* Task prompt *
Once the line containing "## Product Quantity History" is found in the entries below, reproduce it and every line after it, stopping at and including the line containing "- **optional** - description"; reproduce nothing else, and keep each line exact.

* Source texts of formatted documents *

= Beginning of Section =

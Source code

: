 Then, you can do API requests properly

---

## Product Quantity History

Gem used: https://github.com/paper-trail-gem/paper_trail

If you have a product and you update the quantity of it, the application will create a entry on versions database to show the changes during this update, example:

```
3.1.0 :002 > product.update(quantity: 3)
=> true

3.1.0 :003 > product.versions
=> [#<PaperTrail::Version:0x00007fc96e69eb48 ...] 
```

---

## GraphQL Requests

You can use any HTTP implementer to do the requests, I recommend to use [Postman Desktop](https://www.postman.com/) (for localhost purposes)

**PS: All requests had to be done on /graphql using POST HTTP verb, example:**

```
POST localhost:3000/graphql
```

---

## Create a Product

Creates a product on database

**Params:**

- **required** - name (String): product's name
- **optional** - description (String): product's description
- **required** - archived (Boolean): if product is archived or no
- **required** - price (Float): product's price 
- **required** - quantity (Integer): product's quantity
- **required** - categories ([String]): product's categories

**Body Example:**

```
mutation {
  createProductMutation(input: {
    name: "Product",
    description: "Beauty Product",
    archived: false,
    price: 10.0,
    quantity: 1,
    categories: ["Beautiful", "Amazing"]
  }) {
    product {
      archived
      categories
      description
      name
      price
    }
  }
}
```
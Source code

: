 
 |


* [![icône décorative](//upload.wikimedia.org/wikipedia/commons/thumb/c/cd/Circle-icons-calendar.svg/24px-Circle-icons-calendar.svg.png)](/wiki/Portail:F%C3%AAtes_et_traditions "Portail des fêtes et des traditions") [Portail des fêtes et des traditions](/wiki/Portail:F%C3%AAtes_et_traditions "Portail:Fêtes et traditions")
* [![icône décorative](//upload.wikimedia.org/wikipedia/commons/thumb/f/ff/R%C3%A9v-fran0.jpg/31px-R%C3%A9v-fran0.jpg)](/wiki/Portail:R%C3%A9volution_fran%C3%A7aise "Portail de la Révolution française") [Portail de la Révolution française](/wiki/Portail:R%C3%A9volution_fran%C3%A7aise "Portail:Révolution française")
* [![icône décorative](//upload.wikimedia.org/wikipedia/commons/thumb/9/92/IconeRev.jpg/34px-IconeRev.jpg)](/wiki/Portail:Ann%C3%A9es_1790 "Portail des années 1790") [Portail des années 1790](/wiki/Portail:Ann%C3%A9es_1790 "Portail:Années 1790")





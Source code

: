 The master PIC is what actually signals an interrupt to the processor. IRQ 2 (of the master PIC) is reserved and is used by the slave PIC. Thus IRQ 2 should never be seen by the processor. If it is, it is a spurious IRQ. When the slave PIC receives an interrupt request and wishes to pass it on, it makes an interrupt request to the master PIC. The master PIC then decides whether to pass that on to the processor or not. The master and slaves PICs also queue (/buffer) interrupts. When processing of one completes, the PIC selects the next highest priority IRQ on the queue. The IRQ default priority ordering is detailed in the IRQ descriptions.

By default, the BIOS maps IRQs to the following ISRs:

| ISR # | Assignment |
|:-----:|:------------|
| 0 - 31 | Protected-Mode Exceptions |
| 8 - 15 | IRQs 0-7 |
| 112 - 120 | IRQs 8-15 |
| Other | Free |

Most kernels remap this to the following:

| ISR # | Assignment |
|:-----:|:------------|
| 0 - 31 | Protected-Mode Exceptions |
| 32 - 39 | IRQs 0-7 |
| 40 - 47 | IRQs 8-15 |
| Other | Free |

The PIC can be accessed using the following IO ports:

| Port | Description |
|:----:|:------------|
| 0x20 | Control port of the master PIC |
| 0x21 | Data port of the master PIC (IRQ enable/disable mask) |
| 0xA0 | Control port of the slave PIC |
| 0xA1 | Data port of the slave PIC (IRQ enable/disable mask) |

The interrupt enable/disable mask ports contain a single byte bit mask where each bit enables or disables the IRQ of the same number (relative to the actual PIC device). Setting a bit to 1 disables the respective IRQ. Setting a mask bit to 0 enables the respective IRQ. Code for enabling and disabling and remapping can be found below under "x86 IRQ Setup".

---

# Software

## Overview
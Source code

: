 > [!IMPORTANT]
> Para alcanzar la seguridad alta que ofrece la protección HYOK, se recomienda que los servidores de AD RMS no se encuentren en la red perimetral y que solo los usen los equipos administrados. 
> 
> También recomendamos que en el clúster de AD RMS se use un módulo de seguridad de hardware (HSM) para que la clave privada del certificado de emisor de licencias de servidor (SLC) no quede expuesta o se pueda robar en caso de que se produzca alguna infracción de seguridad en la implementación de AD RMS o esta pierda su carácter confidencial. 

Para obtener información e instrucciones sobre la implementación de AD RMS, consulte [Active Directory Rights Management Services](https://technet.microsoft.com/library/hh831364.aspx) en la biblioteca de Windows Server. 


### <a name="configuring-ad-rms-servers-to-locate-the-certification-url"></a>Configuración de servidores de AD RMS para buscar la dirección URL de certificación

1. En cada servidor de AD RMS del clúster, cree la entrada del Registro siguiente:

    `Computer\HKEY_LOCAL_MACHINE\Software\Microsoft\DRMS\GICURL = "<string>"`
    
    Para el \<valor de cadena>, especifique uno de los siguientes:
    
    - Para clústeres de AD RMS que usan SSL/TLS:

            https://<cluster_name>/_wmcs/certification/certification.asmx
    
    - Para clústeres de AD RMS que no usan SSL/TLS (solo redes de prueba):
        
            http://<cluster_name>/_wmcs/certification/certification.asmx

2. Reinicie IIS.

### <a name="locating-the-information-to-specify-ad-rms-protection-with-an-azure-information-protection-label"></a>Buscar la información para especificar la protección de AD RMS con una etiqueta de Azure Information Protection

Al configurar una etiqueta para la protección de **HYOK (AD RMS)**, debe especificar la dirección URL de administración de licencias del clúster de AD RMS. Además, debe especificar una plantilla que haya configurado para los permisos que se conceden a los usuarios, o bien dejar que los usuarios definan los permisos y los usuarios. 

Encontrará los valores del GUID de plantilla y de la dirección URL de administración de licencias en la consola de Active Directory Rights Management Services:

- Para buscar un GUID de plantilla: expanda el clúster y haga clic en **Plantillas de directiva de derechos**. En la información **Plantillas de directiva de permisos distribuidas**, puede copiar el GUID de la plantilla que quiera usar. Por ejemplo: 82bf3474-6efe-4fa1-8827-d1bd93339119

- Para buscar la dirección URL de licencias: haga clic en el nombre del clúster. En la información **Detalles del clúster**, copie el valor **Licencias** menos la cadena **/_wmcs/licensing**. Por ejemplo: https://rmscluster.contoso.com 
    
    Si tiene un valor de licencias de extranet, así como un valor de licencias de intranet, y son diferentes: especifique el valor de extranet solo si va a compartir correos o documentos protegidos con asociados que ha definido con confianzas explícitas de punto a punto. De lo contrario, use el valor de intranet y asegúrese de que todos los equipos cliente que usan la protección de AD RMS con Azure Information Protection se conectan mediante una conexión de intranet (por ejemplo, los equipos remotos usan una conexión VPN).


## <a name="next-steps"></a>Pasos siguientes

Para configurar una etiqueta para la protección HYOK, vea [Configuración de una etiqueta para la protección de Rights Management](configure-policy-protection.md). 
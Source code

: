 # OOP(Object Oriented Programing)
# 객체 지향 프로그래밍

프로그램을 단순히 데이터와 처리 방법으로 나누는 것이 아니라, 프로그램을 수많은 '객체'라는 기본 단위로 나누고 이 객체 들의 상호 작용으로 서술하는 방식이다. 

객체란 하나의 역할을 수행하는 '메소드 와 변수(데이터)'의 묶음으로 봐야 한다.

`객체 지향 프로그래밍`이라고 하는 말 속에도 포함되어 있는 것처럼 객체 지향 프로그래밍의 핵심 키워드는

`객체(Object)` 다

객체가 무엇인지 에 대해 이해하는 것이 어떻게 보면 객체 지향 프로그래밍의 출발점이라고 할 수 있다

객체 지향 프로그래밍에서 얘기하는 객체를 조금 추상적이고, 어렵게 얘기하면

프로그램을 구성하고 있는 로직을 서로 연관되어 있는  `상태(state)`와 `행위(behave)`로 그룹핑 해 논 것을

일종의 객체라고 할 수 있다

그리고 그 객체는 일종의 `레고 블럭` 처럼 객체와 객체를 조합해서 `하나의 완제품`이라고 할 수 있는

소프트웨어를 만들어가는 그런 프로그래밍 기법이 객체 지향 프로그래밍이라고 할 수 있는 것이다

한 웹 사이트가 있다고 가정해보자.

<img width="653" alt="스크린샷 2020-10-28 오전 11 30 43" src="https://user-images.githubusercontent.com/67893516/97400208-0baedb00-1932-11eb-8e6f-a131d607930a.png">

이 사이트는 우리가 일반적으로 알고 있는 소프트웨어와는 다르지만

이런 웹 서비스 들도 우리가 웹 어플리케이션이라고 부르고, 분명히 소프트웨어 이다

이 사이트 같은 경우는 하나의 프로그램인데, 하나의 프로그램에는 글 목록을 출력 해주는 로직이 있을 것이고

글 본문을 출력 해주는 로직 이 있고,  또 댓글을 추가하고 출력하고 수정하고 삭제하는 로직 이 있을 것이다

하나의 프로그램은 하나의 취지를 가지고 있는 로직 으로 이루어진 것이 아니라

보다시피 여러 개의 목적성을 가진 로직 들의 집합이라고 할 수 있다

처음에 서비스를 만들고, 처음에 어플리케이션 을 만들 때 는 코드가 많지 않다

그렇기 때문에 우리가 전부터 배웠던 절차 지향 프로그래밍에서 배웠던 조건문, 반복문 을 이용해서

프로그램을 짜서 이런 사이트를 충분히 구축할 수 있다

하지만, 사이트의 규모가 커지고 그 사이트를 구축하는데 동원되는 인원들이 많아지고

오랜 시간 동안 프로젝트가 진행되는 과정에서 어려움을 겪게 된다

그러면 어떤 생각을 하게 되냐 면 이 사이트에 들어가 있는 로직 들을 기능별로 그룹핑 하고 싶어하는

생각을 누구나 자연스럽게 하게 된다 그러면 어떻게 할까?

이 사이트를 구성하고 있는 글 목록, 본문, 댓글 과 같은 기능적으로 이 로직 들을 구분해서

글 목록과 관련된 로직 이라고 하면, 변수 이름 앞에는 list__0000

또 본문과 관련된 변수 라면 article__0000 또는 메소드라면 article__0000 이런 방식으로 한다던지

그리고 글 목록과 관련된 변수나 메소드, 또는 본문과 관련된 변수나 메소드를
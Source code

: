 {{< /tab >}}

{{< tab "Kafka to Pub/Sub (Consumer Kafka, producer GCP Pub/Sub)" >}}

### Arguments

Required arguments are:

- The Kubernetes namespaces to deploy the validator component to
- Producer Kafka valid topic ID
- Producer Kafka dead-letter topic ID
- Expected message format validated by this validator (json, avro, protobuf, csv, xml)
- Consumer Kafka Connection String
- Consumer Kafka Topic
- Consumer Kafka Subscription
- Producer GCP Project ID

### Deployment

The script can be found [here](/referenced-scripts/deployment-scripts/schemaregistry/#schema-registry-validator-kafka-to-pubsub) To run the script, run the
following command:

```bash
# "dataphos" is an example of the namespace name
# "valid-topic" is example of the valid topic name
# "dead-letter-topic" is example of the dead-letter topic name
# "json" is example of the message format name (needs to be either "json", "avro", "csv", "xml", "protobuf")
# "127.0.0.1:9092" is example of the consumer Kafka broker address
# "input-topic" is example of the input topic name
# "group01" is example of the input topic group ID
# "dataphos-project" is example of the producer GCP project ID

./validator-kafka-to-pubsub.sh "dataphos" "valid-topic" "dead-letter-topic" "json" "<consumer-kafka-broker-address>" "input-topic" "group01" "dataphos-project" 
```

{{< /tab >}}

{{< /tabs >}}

= End of Section =

* Response to the exercise *
## Product Quantity History

Gem used: https://github.com/paper-trail-gem/paper_trail

If you have a product and you update the quantity of it, the application will create a entry on versions database to show the changes during this update, example:

```
3.1.0 :002 > product.update(quantity: 3)
=> true

3.1.0 :003 > product.versions
=> [#<PaperTrail::Version:0x00007fc96e69eb48 ...] 
```

---

## GraphQL Requests

You can use any HTTP implementer to do the requests, I recommend to use [Postman Desktop](https://www.postman.com/) (for localhost purposes)

**PS: All requests had to be done on /graphql using POST HTTP verb, example:**

```
POST localhost:3000/graphql
```

---

## Create a Product

Creates a product on database

**Params:**

- **required** - name (String): product's name
- **optional** - description (String): product's description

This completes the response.